DATA FOR PROCESSING START

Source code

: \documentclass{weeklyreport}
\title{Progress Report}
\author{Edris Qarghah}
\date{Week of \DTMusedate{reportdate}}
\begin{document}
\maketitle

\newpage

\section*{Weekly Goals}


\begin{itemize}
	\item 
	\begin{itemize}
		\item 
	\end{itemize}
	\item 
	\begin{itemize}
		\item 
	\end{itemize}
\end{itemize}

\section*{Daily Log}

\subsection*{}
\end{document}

DATA FOR PROCESSING END

● GOAL OF THE EXERCISE
The expected response reproduces all of the data precisely.

● OUTPUT
Source code

: \documentclass{weeklyreport}
\title{Progress Report}
\author{Edris Qarghah}
\date{Week of \DTMusedate{reportdate}}
\begin{document}
\maketitle

\newpage

\section*{Weekly Goals}


\begin{itemize}
	\item 
	\begin{itemize}
		\item 
	\end{itemize}
	\item 
	\begin{itemize}
		\item 
	\end{itemize}
\end{itemize}

\section*{Daily Log}

\subsection*{}
\end{document}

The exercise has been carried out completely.